Still, watching both seasons all in a rush was very interesting. In season 1, knowing that some viewers would miss episodes, several of the clues and story beats were hit in several different episodes. How many times did they “reveal” that Weevil was having a secret relationship with Lilly, and that he loved her more than she loved him?

In season 2, they talked about the clues they’d discovered previously, but didn’t play them like story beats. What’s weird is that S2 almost completely drops the bus story line for several episodes in a row. The season gets caught up in a bunch of mini-mysteries that are either tangential to the bomb story (At no point did I believe Terence Cook was a serious suspect) or completely separate from it, like the murder of Felix Tooms. Then there’s the whole plot line that takes Wallace to Chicago, or the Casablancas family business troubles…

In fact, there’s a lot going on but much of it doesn’t seem to have much to do with the supposed Big Mystery of the Season. It feels fractured, leaving Veronica to act without the same wrenching need to Solve Everything she had in S1. The driving forces that should have been there–her guilt over surviving and over Meg’s condition, plus her name being written on Curly’s hand making her think the bomb was meant for her–just don’t feel immediate enough.

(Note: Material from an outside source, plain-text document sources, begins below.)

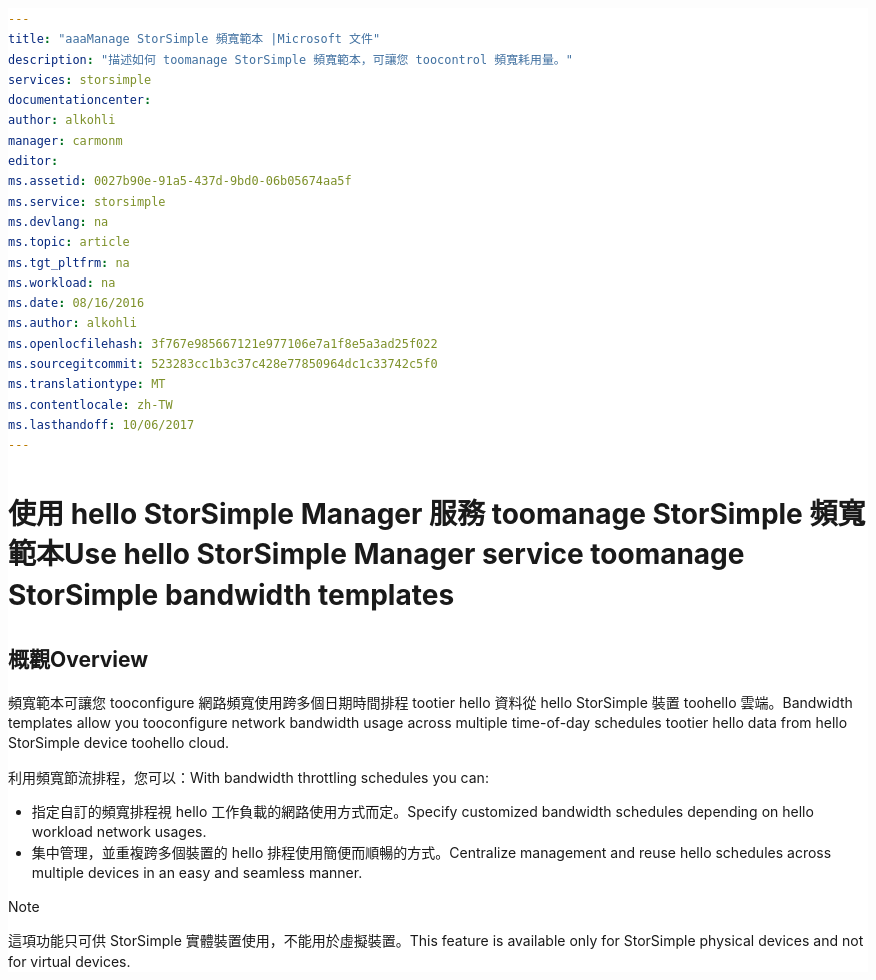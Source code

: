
 ```yaml
---
title: "aaaManage StorSimple 頻寬範本 |Microsoft 文件"
description: "描述如何 toomanage StorSimple 頻寬範本，可讓您 toocontrol 頻寬耗用量。"
services: storsimple
documentationcenter: 
author: alkohli
manager: carmonm
editor: 
ms.assetid: 0027b90e-91a5-437d-9bd0-06b05674aa5f
ms.service: storsimple
ms.devlang: na
ms.topic: article
ms.tgt_pltfrm: na
ms.workload: na
ms.date: 08/16/2016
ms.author: alkohli
ms.openlocfilehash: 3f767e985667121e977106e7a1f8e5a3ad25f022
ms.sourcegitcommit: 523283cc1b3c37c428e77850964dc1c33742c5f0
ms.translationtype: MT
ms.contentlocale: zh-TW
ms.lasthandoff: 10/06/2017
---
```

# <a name="use-hello-storsimple-manager-service-toomanage-storsimple-bandwidth-templates"></a><span data-ttu-id="18e2d-103">使用 hello StorSimple Manager 服務 toomanage StorSimple 頻寬範本</span><span class="sxs-lookup"><span data-stu-id="18e2d-103">Use hello StorSimple Manager service toomanage StorSimple bandwidth templates</span></span>
## <a name="overview"></a><span data-ttu-id="18e2d-104">概觀</span><span class="sxs-lookup"><span data-stu-id="18e2d-104">Overview</span></span>
<span data-ttu-id="18e2d-105">頻寬範本可讓您 tooconfigure 網路頻寬使用跨多個日期時間排程 tootier hello 資料從 hello StorSimple 裝置 toohello 雲端。</span><span class="sxs-lookup"><span data-stu-id="18e2d-105">Bandwidth templates allow you tooconfigure network bandwidth usage across multiple time-of-day schedules tootier hello data from hello StorSimple device toohello cloud.</span></span>

<span data-ttu-id="18e2d-106">利用頻寬節流排程，您可以：</span><span class="sxs-lookup"><span data-stu-id="18e2d-106">With bandwidth throttling schedules you can:</span></span>

* <span data-ttu-id="18e2d-107">指定自訂的頻寬排程視 hello 工作負載的網路使用方式而定。</span><span class="sxs-lookup"><span data-stu-id="18e2d-107">Specify customized bandwidth schedules depending on hello workload network usages.</span></span>
* <span data-ttu-id="18e2d-108">集中管理，並重複跨多個裝置的 hello 排程使用簡便而順暢的方式。</span><span class="sxs-lookup"><span data-stu-id="18e2d-108">Centralize management and reuse hello schedules across multiple devices in an easy and seamless manner.</span></span>

> [!NOTE]
> <span data-ttu-id="18e2d-109">這項功能只可供 StorSimple 實體裝置使用，不能用於虛擬裝置。</span><span class="sxs-lookup"><span data-stu-id="18e2d-109">This feature is available only for StorSimple physical devices and not for virtual devices.</span></span>
> 
>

Another choice that felt weaker was the decision to lose the family lives of Duncan and Logan and replace those characters with Kendall Casablancas and the “Fighting Fitzpatricks”. Yeah, it’s a fine thing to widen the scope so we see more of Neptune, but Irish gangsters aren’t anywhere near as compelling as a fucked up family. Papa Casablancas is only in the first few episodes, Wallace’s mom goes up in a puff of smoke when she breaks up with Keith, and Aaron Echolls mostly turns up in his jail cell. Keith and Terrence Cook are pretty much the only parents on the show, and the Cooks are not nearly as fucked up as they should be for a long form mystery.

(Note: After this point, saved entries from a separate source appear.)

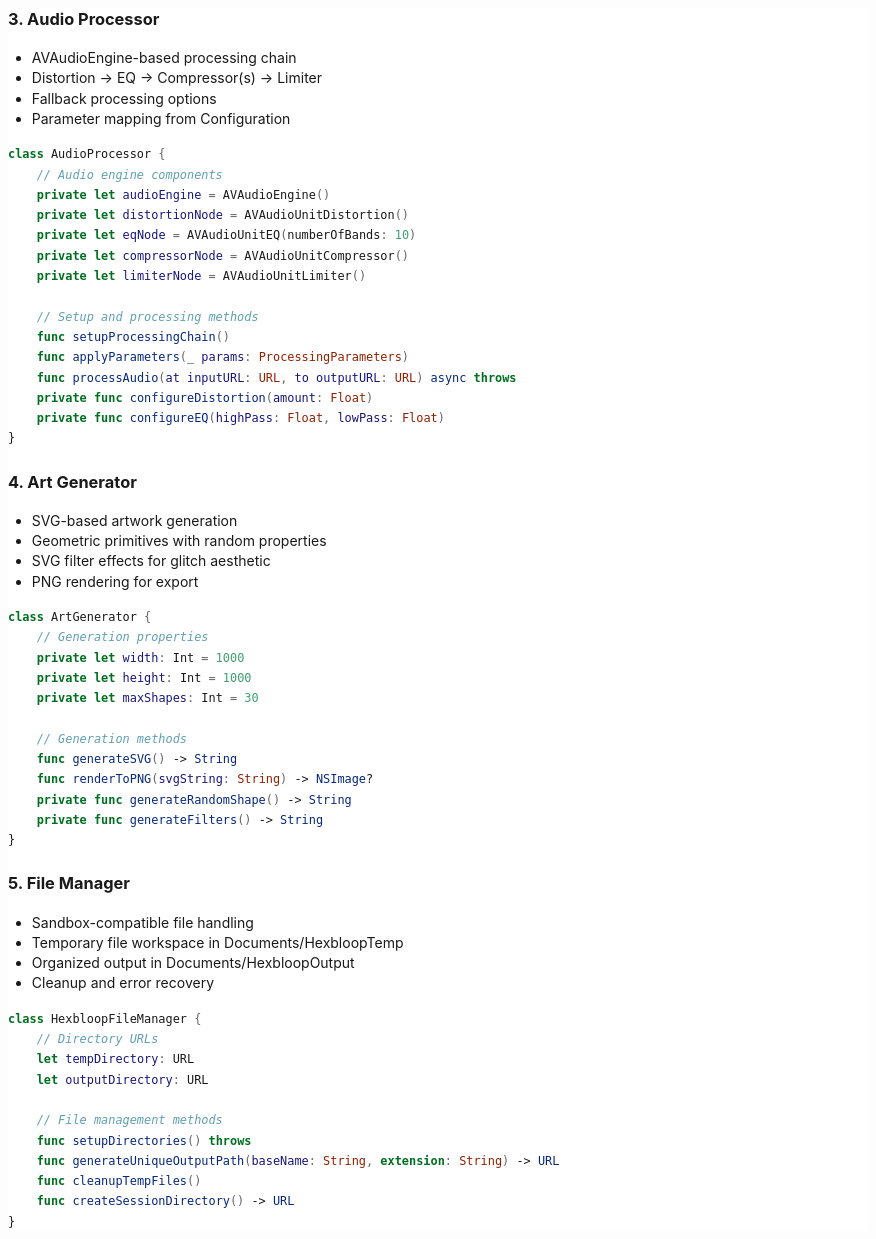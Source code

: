 ### 3. Audio Processor
- AVAudioEngine-based processing chain
- Distortion → EQ → Compressor(s) → Limiter
- Fallback processing options
- Parameter mapping from Configuration

```swift
class AudioProcessor {
    // Audio engine components
    private let audioEngine = AVAudioEngine()
    private let distortionNode = AVAudioUnitDistortion()
    private let eqNode = AVAudioUnitEQ(numberOfBands: 10)
    private let compressorNode = AVAudioUnitCompressor()
    private let limiterNode = AVAudioUnitLimiter()
    
    // Setup and processing methods
    func setupProcessingChain()
    func applyParameters(_ params: ProcessingParameters)
    func processAudio(at inputURL: URL, to outputURL: URL) async throws
    private func configureDistortion(amount: Float)
    private func configureEQ(highPass: Float, lowPass: Float)
}
```

### 4. Art Generator
- SVG-based artwork generation
- Geometric primitives with random properties
- SVG filter effects for glitch aesthetic
- PNG rendering for export

```swift
class ArtGenerator {
    // Generation properties
    private let width: Int = 1000
    private let height: Int = 1000
    private let maxShapes: Int = 30
    
    // Generation methods
    func generateSVG() -> String
    func renderToPNG(svgString: String) -> NSImage?
    private func generateRandomShape() -> String
    private func generateFilters() -> String
}
```

### 5. File Manager
- Sandbox-compatible file handling
- Temporary file workspace in Documents/HexbloopTemp
- Organized output in Documents/HexbloopOutput
- Cleanup and error recovery

```swift
class HexbloopFileManager {
    // Directory URLs
    let tempDirectory: URL
    let outputDirectory: URL
    
    // File management methods
    func setupDirectories() throws
    func generateUniqueOutputPath(baseName: String, extension: String) -> URL
    func cleanupTempFiles()
    func createSessionDirectory() -> URL
}
```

Still, the episodic mysteries were as strong as every, and Bell is still amazing as Veronica. I like Logan as a character but I’ve always had zero interest in their supposedly epic love. Seriously. If S1 didn’t exist, S2 would have been one of the best shows ever.

S3 is up next, and I remember it being more soap opera/relationship-focused than previous seasons. I was also Team Piz back in the day and I was even more firmly Team Piz after the movie. Still.

Anyway, the movie: I was sure the show would not work once the characters were adults. There was something incredibly effective about addressing class issues through teenage characters. They’re screwed up by the system but not really to blame for it, either. Plus, school forces everyone to be in everyone else’s spaces; you can’t avoid your enemies if you’re stuck going to school.

It worked anyway, which gives me hope for a sequel. Supposedly Warner has a dollar figure they want to see from the movie before they sign off on a sequel and no, I wouldn’t back another Kickstarter. Whatever annoyance I felt at the Flixster thing has been washed away by the movie itself. Still, Veronica with a cleaned-up Logan, back to work at her father’s PI office? I’d love to see a resurgence of PI stories.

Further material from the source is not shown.